É com esta perspectiva que se explora a ideia de elipse na obra de James Joyce. Hannah Sullivan questiona: se a forma modernista pode ser resumida como “um conjunto de práticas de estilo”, incluindo a simultaneidade, a justaposição, a montagem, a fragmentação, o paradoxo, a ambiguidade e a incerteza, então que melhor maneira de conseguir um efeito modernista do que seguindo um protocolo escrito que inevitavelmente leva à simultaneidade e à fragmentação? A excisão enfatiza o instantâneo visual ou fonopoético sobre o argumento discursivo e a narrativa convencional, pelo que, tornando-os mais curtos, tende a aumentar o grau de dificuldade do texto. Se a adição cria textos com alta complexidade por meio da abrangência, da proliferação, da complexidade de dicção e da parataxe, a excisão permite a criação de textos mais “duros” por pedirem aos leitores para preencherem as lacunas, as elipses.
Além da “radical excision”, todavia, ainda nos deparamos com outra estratégia assinalada na obra de James Joyce. O quarto capítulo de The Work of Revision aponta que alguns episódios de Ulysses constituem um “cenário ideal” para realizar o que Sullivan chamou de “inside out-addittion”. Neste sentido, as novas ideias ou velhas frases escritas num caderno puderam ser intercaladas, entre o datiloscrito e a prova concebida, numa estrutura pré-ordenada.

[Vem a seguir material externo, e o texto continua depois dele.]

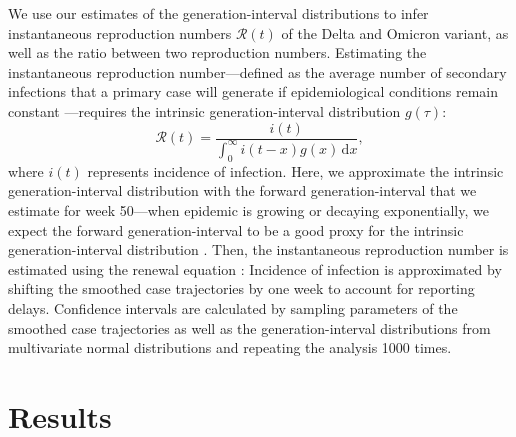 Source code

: \documentclass[12pt]{article}
\newcommand{\dd}[1]{\ensuremath{\, \mathrm{d}#1}}
\newcommand{\dx}{\dd{x}}
\begin{document}
We use our estimates of the generation-interval distributions to infer instantaneous reproduction numbers $\mathcal R(t)$ of the Delta and Omicron variant, as well as the ratio between two reproduction numbers.
Estimating the instantaneous reproduction number---defined as the average number of secondary infections that a primary case will generate if epidemiological conditions remain constant \citep{fraser2007estimating}---requires the intrinsic generation-interval distribution $g(\tau)$:
\begin{equation}
\mathcal R(t) = \frac{i(t)}{\int_0^\infty i(t-x) g(x) \dx},
\end{equation}
where $i(t)$ represents incidence of infection.
Here, we approximate the intrinsic generation-interval distribution with the forward generation-interval that we estimate for week 50---when epidemic is growing or decaying exponentially, we expect the forward generation-interval to be a good proxy for the intrinsic generation-interval distribution \citep{champredon2015intrinsic, park2020inferring}.
Then, the instantaneous reproduction number is estimated using the renewal equation \citep{fraser2007estimating}:
Incidence of infection is approximated by shifting the smoothed case trajectories by one week to account for reporting delays.
Confidence intervals are calculated by sampling parameters of the smoothed case trajectories as well as the generation-interval distributions from multivariate normal distributions and repeating the analysis 1000 times.

\section{Results}
\end{document}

O processo, denominado de “adding material”, é caracterizado sob dois tipos: “interlinear glossing”, em que mais texto é acrescido em pontos de um texto já existente, pontos estes que originalmente se encontravam “compactados”, quer dizer, que permitiam ganhar novos desenvolvimentos; e “multiplicative sctructure”, em que a estrutura é concebida com vários “pontos de entrada” porque é projetada para ter uma infinita extensibilidade, atendendo ao princípio do “maximum inclusivity”, em que se tem que criar uma forma que permita que algo não seja excluído meramente por não se encaixar.

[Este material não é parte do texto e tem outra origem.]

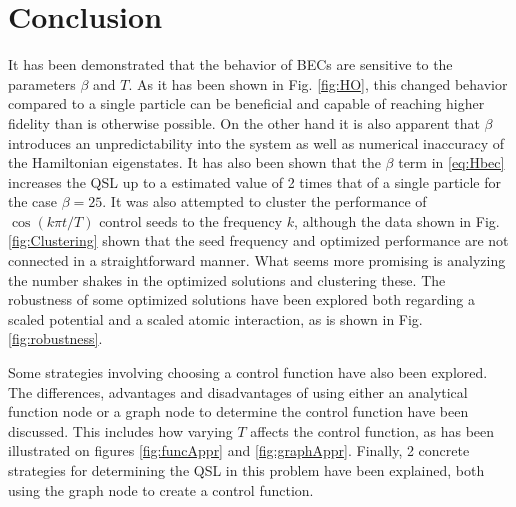 \documentclass[a4paper, twocolumn]{revtex4-1}
\begin{document}


\section{Conclusion}\label{sec:conclusion}
It has been demonstrated that the behavior of BECs are sensitive to the parameters $\beta$ and $T$. As it has been shown in Fig. \ref{fig:HO}, this changed behavior compared to a single particle can be beneficial and capable of reaching higher fidelity than is otherwise possible. On the other hand it is also apparent that $\beta$ introduces an unpredictability into the system as well as numerical inaccuracy of the Hamiltonian eigenstates. It has also been shown that the $\beta$ term in \eqref{eq:Hbec} increases the QSL up to a estimated value of 2 times that of a single particle for the case $\beta=25$. It was also attempted to cluster the performance of $\cos(k\pi t/T)$ control seeds to the frequency $k$, although the data shown in Fig. \ref{fig:Clustering} shown that the seed frequency and optimized performance are not connected in a straightforward manner. What seems more promising is analyzing the number shakes in the optimized solutions and clustering these. The robustness of some optimized solutions have been explored both regarding a scaled potential and a scaled atomic interaction, as is shown in Fig. \ref{fig:robustness}.

Some strategies involving choosing a control function have also been explored. The differences, advantages and disadvantages of using either an analytical function node or a graph node to determine the control function have been discussed. This includes how varying $T$ affects the control function, as has been illustrated on figures \ref{fig:funcAppr} and \ref{fig:graphAppr}. Finally, 2 concrete strategies for determining the QSL in this problem have been explained, both using the graph node to create a control function.
\end{document}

Não obstante, para tratar dos problemas de substituição textual, Hannah Sullivan escolhe a obra de Henry James, um dos mais importantes nomes do realismo literário inglês do século XIX. No segundo capítulo, a produção do autor é trabalhada a partir da década de 1870 até o fim da sua carreira, focando-se o período posterior à edição da coleção New York Edition (com 24 volumes do escritor anglo-americano contendo romances, novelas e contos), publicada originalmente na Inglaterra entre 1907 e 1909. Este recorte temporal é fundamental para perceber as alterações que levam Sullivan a concluir que, depois do fracasso de vendas de New York Edition, Henry James se tornou um escritor aditivo. O autor, reconhecido como um obsessivo revisor de sua própria obra, tinha por prática mais comum, no início de sua carreira, a substituição (sobretudo a substituição verbal), de modo que nas primeiras obras era bem mais um escritor substitutivo do que um escritor de acréscimos.
Ao contrário, inclusive, da conclusão a que a investigadora chega, no sexto e último capítulo, “Revision, Late Modernism and Digital Texts”, quando conclui, a partir de leituras genéticas de autores do período posterior ao Alto Modernismo, centrando-se em W. H. Auden, Allen Ginsberg e David Foster Wallace, que há um retorno à substituição como principal ferramenta de mudanças textuais. O valor literário tornou-se estreitamente relacionado com o que Hannah Sullivan chama de “revisedness”, em que os autores se tornam mais “abertos” e até mesmo publicitários de si mesmos e de suas práticas de escrita.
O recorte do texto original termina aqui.